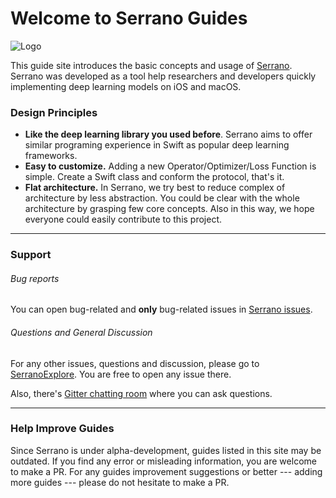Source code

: # Welcome to Serrano Guides

![Logo](https://github.com/pcpLiu/Serrano/raw/master/logo.png "Serrano")


This guide site introduces the basic concepts and usage of [Serrano](https://github.com/pcpLiu/Serrano).
Serrano was developed as a tool help researchers and developers quickly implementing deep learning models on iOS and macOS.

### Design Principles
- __Like the deep learning library you used before__. Serrano aims to offer similar programing experience in Swift as popular deep learning frameworks.
- __Easy to customize.__ Adding a new Operator/Optimizer/Loss Function is simple. Create a Swift class and conform the protocol, that's it.
- __Flat architecture.__ In Serrano, we try best to reduce complex of architecture by less abstraction. You could be clear with the whole architecture by grasping few core concepts. Also in this way, we hope everyone could easily contribute to this project.

<hr>


### Support

###### Bug reports
You can open bug-related and __only__ bug-related issues in [Serrano issues](https://github.com/pcpLiu/Serrano/issues).

###### Questions and General Discussion
For any other issues, questions and discussion, please go to [SerranoExplore](https://github.com/pcpLiu/SerranoExplore). You are free to open any issue there.

Also, there's [Gitter chatting room](https://gitter.im/SerranoFramework/Lobby) where you can ask questions. 

<hr>

### Help Improve Guides
Since Serrano is under alpha-development, guides listed in this site may be outdated.
If you find any error or misleading information, you are welcome to make a PR.
For any guides improvement suggestions or better --- adding more guides --- please do not hesitate to make a PR.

——

### WORK REQUEST
Repeat the records exactly but leave out the images.

### SOLUTION
Source code

: # Welcome to Serrano Guides

![Logo](https://github.com/pcpLiu/Serrano/raw/master/logo.png "Serrano")


This guide site introduces the basic concepts and usage of [Serrano](https://github.com/pcpLiu/Serrano).
Serrano was developed as a tool help researchers and developers quickly implementing deep learning models on iOS and macOS.

### Design Principles
- __Like the deep learning library you used before__. Serrano aims to offer similar programing experience in Swift as popular deep learning frameworks.
- __Easy to customize.__ Adding a new Operator/Optimizer/Loss Function is simple. Create a Swift class and conform the protocol, that's it.
- __Flat architecture.__ In Serrano, we try best to reduce complex of architecture by less abstraction. You could be clear with the whole architecture by grasping few core concepts. Also in this way, we hope everyone could easily contribute to this project.

<hr>


### Support

###### Bug reports
You can open bug-related and __only__ bug-related issues in [Serrano issues](https://github.com/pcpLiu/Serrano/issues).

###### Questions and General Discussion
For any other issues, questions and discussion, please go to [SerranoExplore](https://github.com/pcpLiu/SerranoExplore). You are free to open any issue there.

Also, there's [Gitter chatting room](https://gitter.im/SerranoFramework/Lobby) where you can ask questions. 

<hr>

### Help Improve Guides
Since Serrano is under alpha-development, guides listed in this site may be outdated.
If you find any error or misleading information, you are welcome to make a PR.
For any guides improvement suggestions or better --- adding more guides --- please do not hesitate to make a PR.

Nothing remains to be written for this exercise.